Scalar Functions
The Airport Extension enables the Arrow Flight Server to provide scalar functions callable within SQL queries.
A scalar function returns a single result (of any DuckDB data type, including nested types) when given a set of parameters.
Example
SELECT geocode_address('1024 Lenox Ave, Miami Beach, Florida 33139')
When invoked, the parameters to the function are serialized and sent to the Arrow Flight server, with the results returned to the DuckDB client.
Scalar functions are registered in a DuckDB catalog and schema when an Airport-provided database is attached. They can be explicitly called by referencing the database and schema names:
SELECT geocoder.usa.geocode_address('1024 Lenox Ave, Miami Beach, Florida 33139')
In this example geocoder
is the attached database name, and usa
is the name of the schema.
Efficiency / Parallelism
Airport scalar functions operate efficiently by processing entire DuckDB vectors at once. As of DuckDB version 1.2, the standard vector size is 2048 tuples. DuckDB can also invoke scalar functions from multiple threads, so the Arrow Flight server should handle parallel requests.
There may be support added to limit parallelism for calls to scalar functions in the future if deemed necessary, right now the number of threads calling the function is likely limited to the number of CPU cores available to DuckDB.
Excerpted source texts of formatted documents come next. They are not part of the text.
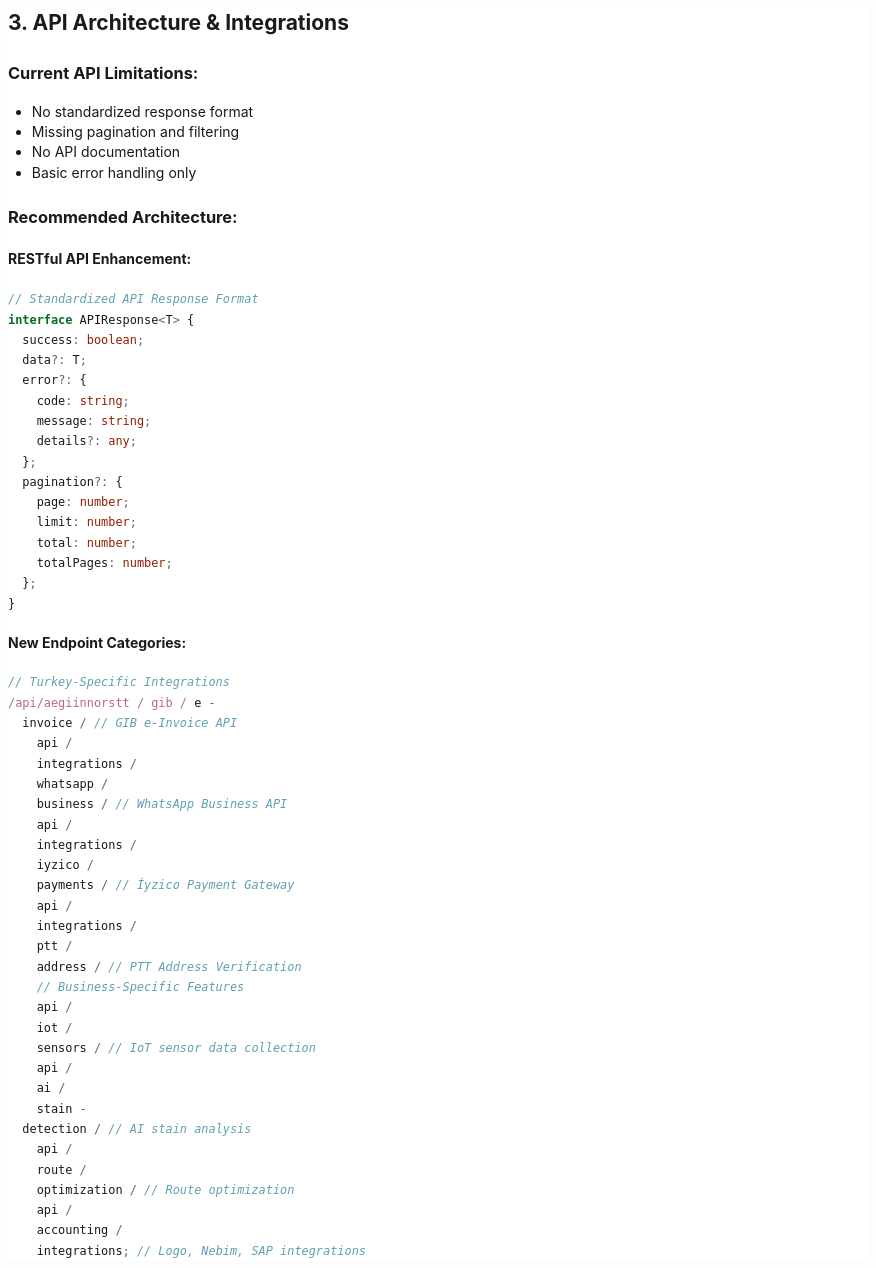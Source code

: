 ## 3. API Architecture & Integrations

### Current API Limitations:

- No standardized response format
- Missing pagination and filtering
- No API documentation
- Basic error handling only

### Recommended Architecture:

#### **RESTful API Enhancement:**

```typescript
// Standardized API Response Format
interface APIResponse<T> {
  success: boolean;
  data?: T;
  error?: {
    code: string;
    message: string;
    details?: any;
  };
  pagination?: {
    page: number;
    limit: number;
    total: number;
    totalPages: number;
  };
}
```

#### **New Endpoint Categories:**

```typescript
// Turkey-Specific Integrations
/api/aegiinnorstt / gib / e -
  invoice / // GIB e-Invoice API
    api /
    integrations /
    whatsapp /
    business / // WhatsApp Business API
    api /
    integrations /
    iyzico /
    payments / // İyzico Payment Gateway
    api /
    integrations /
    ptt /
    address / // PTT Address Verification
    // Business-Specific Features
    api /
    iot /
    sensors / // IoT sensor data collection
    api /
    ai /
    stain -
  detection / // AI stain analysis
    api /
    route /
    optimization / // Route optimization
    api /
    accounting /
    integrations; // Logo, Nebim, SAP integrations
```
Arrow Flight Server Implementation Notes
When the scalar function is invoked, a DoExchange Arrow Flight RPC operation is performed. Batches of rows are sent to the server, and results are returned for each batch.
DuckDB Catalog Integration
For information about how to register an Arrow Flight as a scalar function refer to Server Catalog Integration.
Supporting the ANY
Type
Scalar function arguments in DuckDB can use the ANY
type. Since Apache Arrow does not natively support a generic ANY
column type, a workaround is used: if a field in the Arrow schema contains metadata with the key is_any_type
and a non-empty value, that field is treated as having the DuckDB ANY type.
Supplied gRPC Headers for DoExchange
request.
Header Name | Description |
---|---|
airport-operation |
Set to scalar_function to indicate the operation being performed |
return-chunks |
Set to 1 |